- REQUIREMENT
From the first line through the line containing "If you want", transcribe the records exactly and include no other lines.

- Extracted records

□ □ □ □

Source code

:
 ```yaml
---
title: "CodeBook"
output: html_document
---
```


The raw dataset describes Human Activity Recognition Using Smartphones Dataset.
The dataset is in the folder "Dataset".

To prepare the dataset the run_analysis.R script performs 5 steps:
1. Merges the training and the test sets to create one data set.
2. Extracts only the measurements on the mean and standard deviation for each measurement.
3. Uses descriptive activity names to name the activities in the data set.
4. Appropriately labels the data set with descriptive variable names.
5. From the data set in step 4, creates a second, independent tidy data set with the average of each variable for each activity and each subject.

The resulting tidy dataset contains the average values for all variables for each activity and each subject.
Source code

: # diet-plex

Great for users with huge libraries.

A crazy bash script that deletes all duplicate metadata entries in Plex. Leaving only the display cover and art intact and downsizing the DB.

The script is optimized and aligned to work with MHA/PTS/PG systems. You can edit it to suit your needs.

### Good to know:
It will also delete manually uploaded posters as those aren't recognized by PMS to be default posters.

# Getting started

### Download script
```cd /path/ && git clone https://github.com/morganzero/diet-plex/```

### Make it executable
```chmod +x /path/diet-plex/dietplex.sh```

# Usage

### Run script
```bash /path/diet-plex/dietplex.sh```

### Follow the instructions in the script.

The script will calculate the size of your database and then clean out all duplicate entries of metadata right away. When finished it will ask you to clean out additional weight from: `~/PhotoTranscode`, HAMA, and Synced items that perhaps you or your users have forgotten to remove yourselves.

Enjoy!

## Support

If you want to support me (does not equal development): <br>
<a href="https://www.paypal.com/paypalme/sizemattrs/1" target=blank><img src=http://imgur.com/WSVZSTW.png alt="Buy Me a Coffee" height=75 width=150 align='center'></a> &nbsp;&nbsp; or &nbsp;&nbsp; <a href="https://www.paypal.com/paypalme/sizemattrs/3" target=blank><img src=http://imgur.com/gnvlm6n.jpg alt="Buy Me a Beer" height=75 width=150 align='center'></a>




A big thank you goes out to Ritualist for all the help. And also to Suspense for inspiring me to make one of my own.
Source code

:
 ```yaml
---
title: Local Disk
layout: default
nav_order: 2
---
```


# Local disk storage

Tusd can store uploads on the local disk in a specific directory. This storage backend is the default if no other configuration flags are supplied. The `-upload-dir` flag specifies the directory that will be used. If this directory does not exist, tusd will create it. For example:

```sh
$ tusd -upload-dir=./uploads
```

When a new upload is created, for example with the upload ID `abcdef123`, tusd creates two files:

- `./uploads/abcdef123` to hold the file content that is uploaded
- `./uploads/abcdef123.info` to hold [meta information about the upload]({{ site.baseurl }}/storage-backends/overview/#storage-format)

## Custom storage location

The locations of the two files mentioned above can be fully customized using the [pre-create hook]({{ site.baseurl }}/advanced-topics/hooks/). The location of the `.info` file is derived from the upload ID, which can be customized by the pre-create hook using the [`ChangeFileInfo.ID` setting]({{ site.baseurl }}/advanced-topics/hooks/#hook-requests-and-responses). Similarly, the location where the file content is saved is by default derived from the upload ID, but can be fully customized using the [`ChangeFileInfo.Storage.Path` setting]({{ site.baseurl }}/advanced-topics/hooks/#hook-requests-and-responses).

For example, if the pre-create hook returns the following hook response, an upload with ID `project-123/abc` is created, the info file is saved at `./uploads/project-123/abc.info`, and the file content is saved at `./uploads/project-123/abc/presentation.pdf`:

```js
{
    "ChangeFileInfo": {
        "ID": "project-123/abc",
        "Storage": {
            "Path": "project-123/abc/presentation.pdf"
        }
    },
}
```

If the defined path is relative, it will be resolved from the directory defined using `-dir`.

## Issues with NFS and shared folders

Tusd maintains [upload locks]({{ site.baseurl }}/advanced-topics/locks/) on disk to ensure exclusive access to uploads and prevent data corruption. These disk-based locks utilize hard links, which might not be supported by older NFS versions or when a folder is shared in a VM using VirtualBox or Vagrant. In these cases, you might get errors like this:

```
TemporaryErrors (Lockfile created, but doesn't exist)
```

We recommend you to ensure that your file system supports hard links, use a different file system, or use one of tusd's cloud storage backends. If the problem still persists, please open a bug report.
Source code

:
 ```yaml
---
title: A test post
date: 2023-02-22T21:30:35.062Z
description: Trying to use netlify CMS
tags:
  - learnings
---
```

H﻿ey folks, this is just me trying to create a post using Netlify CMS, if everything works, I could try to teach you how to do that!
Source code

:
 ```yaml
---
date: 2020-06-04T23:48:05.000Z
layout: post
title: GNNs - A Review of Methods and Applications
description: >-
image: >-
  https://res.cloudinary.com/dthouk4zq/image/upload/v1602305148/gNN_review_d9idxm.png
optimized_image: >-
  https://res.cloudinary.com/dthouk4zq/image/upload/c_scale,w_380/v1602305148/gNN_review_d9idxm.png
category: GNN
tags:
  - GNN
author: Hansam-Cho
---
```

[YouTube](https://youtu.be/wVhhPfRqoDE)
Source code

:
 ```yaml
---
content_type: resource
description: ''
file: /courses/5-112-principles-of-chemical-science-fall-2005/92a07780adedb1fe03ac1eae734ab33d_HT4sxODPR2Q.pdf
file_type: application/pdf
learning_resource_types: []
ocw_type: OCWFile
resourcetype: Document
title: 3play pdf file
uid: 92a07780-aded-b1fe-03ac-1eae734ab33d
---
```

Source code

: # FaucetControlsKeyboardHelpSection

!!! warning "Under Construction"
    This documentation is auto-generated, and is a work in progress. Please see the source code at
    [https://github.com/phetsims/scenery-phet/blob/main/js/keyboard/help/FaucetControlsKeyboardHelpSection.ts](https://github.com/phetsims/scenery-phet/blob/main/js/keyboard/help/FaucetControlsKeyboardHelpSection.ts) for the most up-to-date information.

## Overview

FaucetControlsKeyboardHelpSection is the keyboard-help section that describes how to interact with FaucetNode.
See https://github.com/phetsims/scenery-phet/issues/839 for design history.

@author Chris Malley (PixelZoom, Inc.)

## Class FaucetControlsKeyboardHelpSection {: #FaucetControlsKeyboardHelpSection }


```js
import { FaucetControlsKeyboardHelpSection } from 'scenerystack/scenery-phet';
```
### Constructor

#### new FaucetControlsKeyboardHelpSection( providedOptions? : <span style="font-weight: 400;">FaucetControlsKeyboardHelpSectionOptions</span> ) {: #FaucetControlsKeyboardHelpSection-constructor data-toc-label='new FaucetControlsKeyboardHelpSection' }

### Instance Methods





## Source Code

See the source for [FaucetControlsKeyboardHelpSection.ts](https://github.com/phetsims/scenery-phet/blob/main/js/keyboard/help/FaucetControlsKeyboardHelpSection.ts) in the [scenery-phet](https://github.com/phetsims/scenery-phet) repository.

□ □ □ □

- OUTPUT
Source code

:
 ```yaml
---
title: "CodeBook"
output: html_document
---
```


The raw dataset describes Human Activity Recognition Using Smartphones Dataset.
The dataset is in the folder "Dataset".

To prepare the dataset the run_analysis.R script performs 5 steps:
1. Merges the training and the test sets to create one data set.
2. Extracts only the measurements on the mean and standard deviation for each measurement.
3. Uses descriptive activity names to name the activities in the data set.
4. Appropriately labels the data set with descriptive variable names.
5. From the data set in step 4, creates a second, independent tidy data set with the average of each variable for each activity and each subject.

The resulting tidy dataset contains the average values for all variables for each activity and each subject.
Source code

: # diet-plex

Great for users with huge libraries.

A crazy bash script that deletes all duplicate metadata entries in Plex. Leaving only the display cover and art intact and downsizing the DB.

The script is optimized and aligned to work with MHA/PTS/PG systems. You can edit it to suit your needs.

### Good to know:
It will also delete manually uploaded posters as those aren't recognized by PMS to be default posters.

# Getting started

### Download script
```cd /path/ && git clone https://github.com/morganzero/diet-plex/```

### Make it executable
```chmod +x /path/diet-plex/dietplex.sh```

# Usage

### Run script
```bash /path/diet-plex/dietplex.sh```

### Follow the instructions in the script.

The script will calculate the size of your database and then clean out all duplicate entries of metadata right away. When finished it will ask you to clean out additional weight from: `~/PhotoTranscode`, HAMA, and Synced items that perhaps you or your users have forgotten to remove yourselves.

Enjoy!

## Support

If you want to support me (does not equal development): <br>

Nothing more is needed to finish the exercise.